Task prompt: When you copy the records that follow, please keep every word exactly as it is and leave out the pictures.

Provided entries:
_ _ _ _ _ _ _

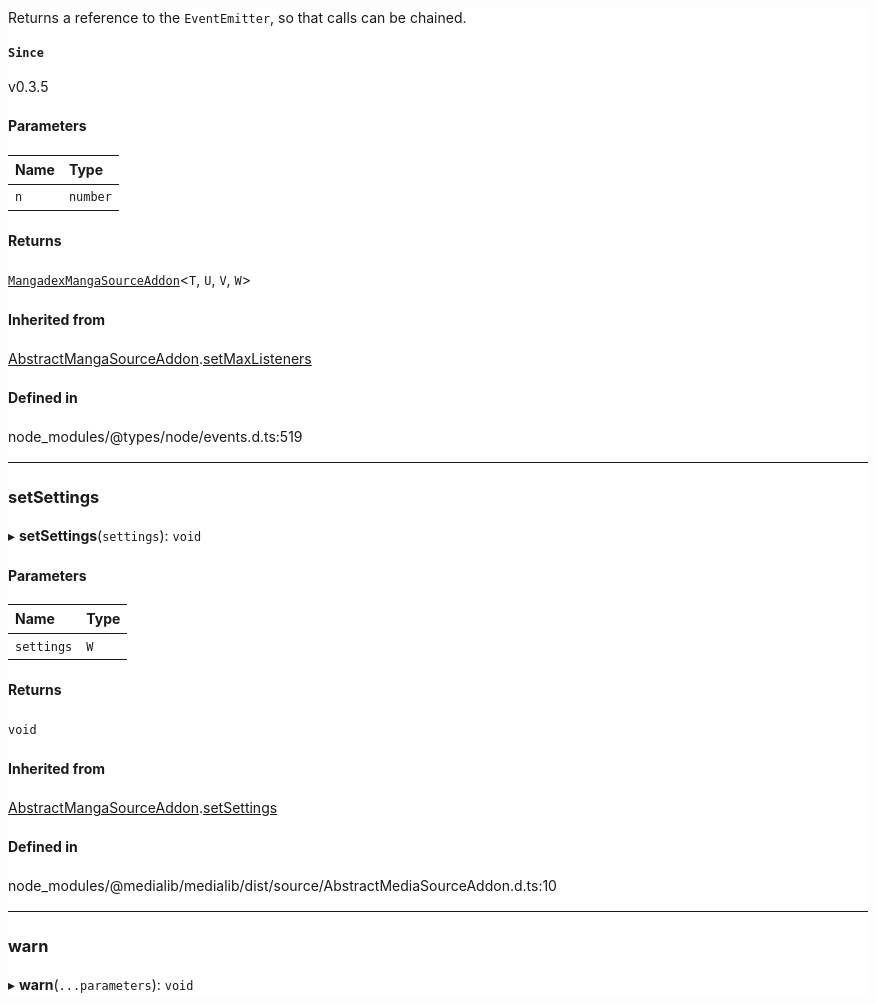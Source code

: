 Returns a reference to the `EventEmitter`, so that calls can be chained.

**`Since`**

v0.3.5

#### Parameters

| Name | Type |
| :------ | :------ |
| `n` | `number` |

#### Returns

[`MangadexMangaSourceAddon`](MangadexMangaSourceAddon.md)<`T`, `U`, `V`, `W`\>

#### Inherited from

[AbstractMangaSourceAddon](AbstractMangaSourceAddon.md).[setMaxListeners](AbstractMangaSourceAddon.md#setmaxlisteners)

#### Defined in

node_modules/@types/node/events.d.ts:519

___

### setSettings

▸ **setSettings**(`settings`): `void`

#### Parameters

| Name | Type |
| :------ | :------ |
| `settings` | `W` |

#### Returns

`void`

#### Inherited from

[AbstractMangaSourceAddon](AbstractMangaSourceAddon.md).[setSettings](AbstractMangaSourceAddon.md#setsettings)

#### Defined in

node_modules/@medialib/medialib/dist/source/AbstractMediaSourceAddon.d.ts:10

___

### warn

▸ **warn**(`...parameters`): `void`
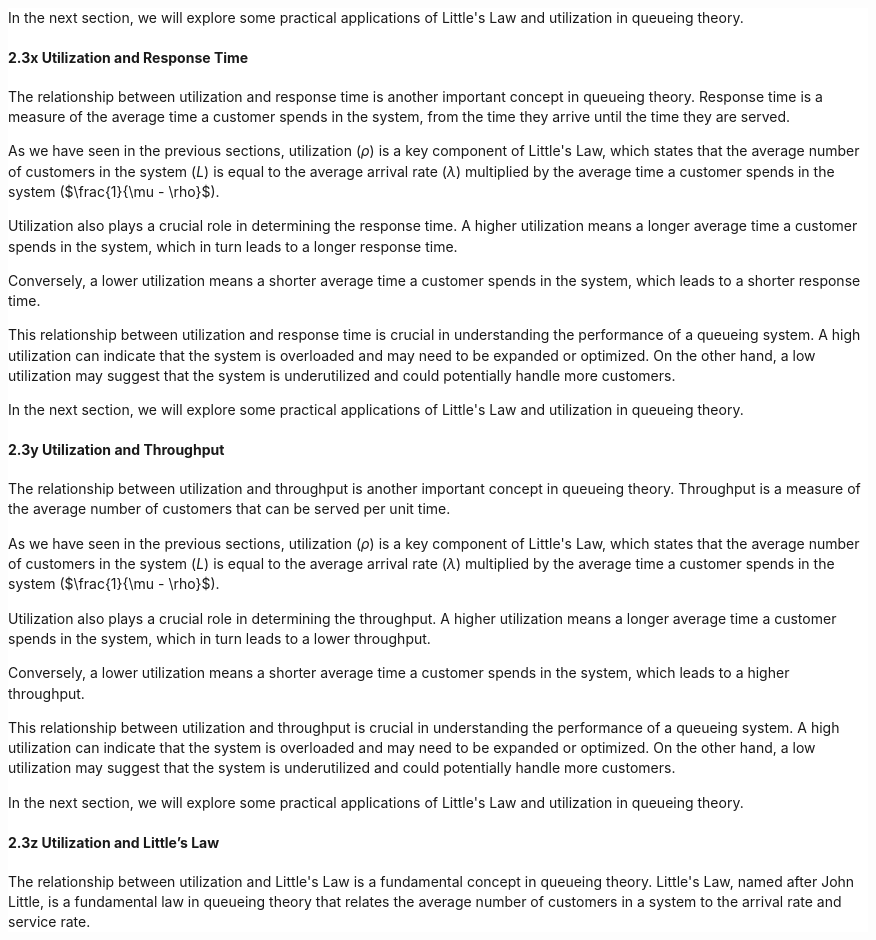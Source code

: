 In the next section, we will explore some practical applications of Little's Law and utilization in queueing theory.

#### 2.3x Utilization and Response Time

The relationship between utilization and response time is another important concept in queueing theory. Response time is a measure of the average time a customer spends in the system, from the time they arrive until the time they are served. 

As we have seen in the previous sections, utilization ($\rho$) is a key component of Little's Law, which states that the average number of customers in the system ($L$) is equal to the average arrival rate ($\lambda$) multiplied by the average time a customer spends in the system ($\frac{1}{\mu - \rho}$). 

Utilization also plays a crucial role in determining the response time. A higher utilization means a longer average time a customer spends in the system, which in turn leads to a longer response time. 

Conversely, a lower utilization means a shorter average time a customer spends in the system, which leads to a shorter response time. 

This relationship between utilization and response time is crucial in understanding the performance of a queueing system. A high utilization can indicate that the system is overloaded and may need to be expanded or optimized. On the other hand, a low utilization may suggest that the system is underutilized and could potentially handle more customers.

In the next section, we will explore some practical applications of Little's Law and utilization in queueing theory.

#### 2.3y Utilization and Throughput

The relationship between utilization and throughput is another important concept in queueing theory. Throughput is a measure of the average number of customers that can be served per unit time. 

As we have seen in the previous sections, utilization ($\rho$) is a key component of Little's Law, which states that the average number of customers in the system ($L$) is equal to the average arrival rate ($\lambda$) multiplied by the average time a customer spends in the system ($\frac{1}{\mu - \rho}$). 

Utilization also plays a crucial role in determining the throughput. A higher utilization means a longer average time a customer spends in the system, which in turn leads to a lower throughput. 

Conversely, a lower utilization means a shorter average time a customer spends in the system, which leads to a higher throughput. 

This relationship between utilization and throughput is crucial in understanding the performance of a queueing system. A high utilization can indicate that the system is overloaded and may need to be expanded or optimized. On the other hand, a low utilization may suggest that the system is underutilized and could potentially handle more customers.

In the next section, we will explore some practical applications of Little's Law and utilization in queueing theory.

#### 2.3z Utilization and Little’s Law

The relationship between utilization and Little's Law is a fundamental concept in queueing theory. Little's Law, named after John Little, is a fundamental law in queueing theory that relates the average number of customers in a system to the arrival rate and service rate.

_ _ _ _ _ _ _

Worked solution:
Source code

: Returns a reference to the `EventEmitter`, so that calls can be chained.

**`Since`**

v0.3.5

#### Parameters

| Name | Type |
| :------ | :------ |
| `n` | `number` |

#### Returns

[`MangadexMangaSourceAddon`](MangadexMangaSourceAddon.md)<`T`, `U`, `V`, `W`\>

#### Inherited from

[AbstractMangaSourceAddon](AbstractMangaSourceAddon.md).[setMaxListeners](AbstractMangaSourceAddon.md#setmaxlisteners)

#### Defined in

node_modules/@types/node/events.d.ts:519

___

### setSettings

▸ **setSettings**(`settings`): `void`

#### Parameters

| Name | Type |
| :------ | :------ |
| `settings` | `W` |

#### Returns

`void`

#### Inherited from

[AbstractMangaSourceAddon](AbstractMangaSourceAddon.md).[setSettings](AbstractMangaSourceAddon.md#setsettings)

#### Defined in

node_modules/@medialib/medialib/dist/source/AbstractMediaSourceAddon.d.ts:10

___

### warn

▸ **warn**(`...parameters`): `void`
Source code

: In the next section, we will explore some practical applications of Little's Law and utilization in queueing theory.

#### 2.3x Utilization and Response Time

The relationship between utilization and response time is another important concept in queueing theory. Response time is a measure of the average time a customer spends in the system, from the time they arrive until the time they are served. 

As we have seen in the previous sections, utilization ($\rho$) is a key component of Little's Law, which states that the average number of customers in the system ($L$) is equal to the average arrival rate ($\lambda$) multiplied by the average time a customer spends in the system ($\frac{1}{\mu - \rho}$). 

Utilization also plays a crucial role in determining the response time. A higher utilization means a longer average time a customer spends in the system, which in turn leads to a longer response time. 

Conversely, a lower utilization means a shorter average time a customer spends in the system, which leads to a shorter response time. 

This relationship between utilization and response time is crucial in understanding the performance of a queueing system. A high utilization can indicate that the system is overloaded and may need to be expanded or optimized. On the other hand, a low utilization may suggest that the system is underutilized and could potentially handle more customers.

In the next section, we will explore some practical applications of Little's Law and utilization in queueing theory.

#### 2.3y Utilization and Throughput

The relationship between utilization and throughput is another important concept in queueing theory. Throughput is a measure of the average number of customers that can be served per unit time. 

As we have seen in the previous sections, utilization ($\rho$) is a key component of Little's Law, which states that the average number of customers in the system ($L$) is equal to the average arrival rate ($\lambda$) multiplied by the average time a customer spends in the system ($\frac{1}{\mu - \rho}$). 

Utilization also plays a crucial role in determining the throughput. A higher utilization means a longer average time a customer spends in the system, which in turn leads to a lower throughput. 

Conversely, a lower utilization means a shorter average time a customer spends in the system, which leads to a higher throughput. 

This relationship between utilization and throughput is crucial in understanding the performance of a queueing system. A high utilization can indicate that the system is overloaded and may need to be expanded or optimized. On the other hand, a low utilization may suggest that the system is underutilized and could potentially handle more customers.

In the next section, we will explore some practical applications of Little's Law and utilization in queueing theory.

#### 2.3z Utilization and Little’s Law

The relationship between utilization and Little's Law is a fundamental concept in queueing theory. Little's Law, named after John Little, is a fundamental law in queueing theory that relates the average number of customers in a system to the arrival rate and service rate.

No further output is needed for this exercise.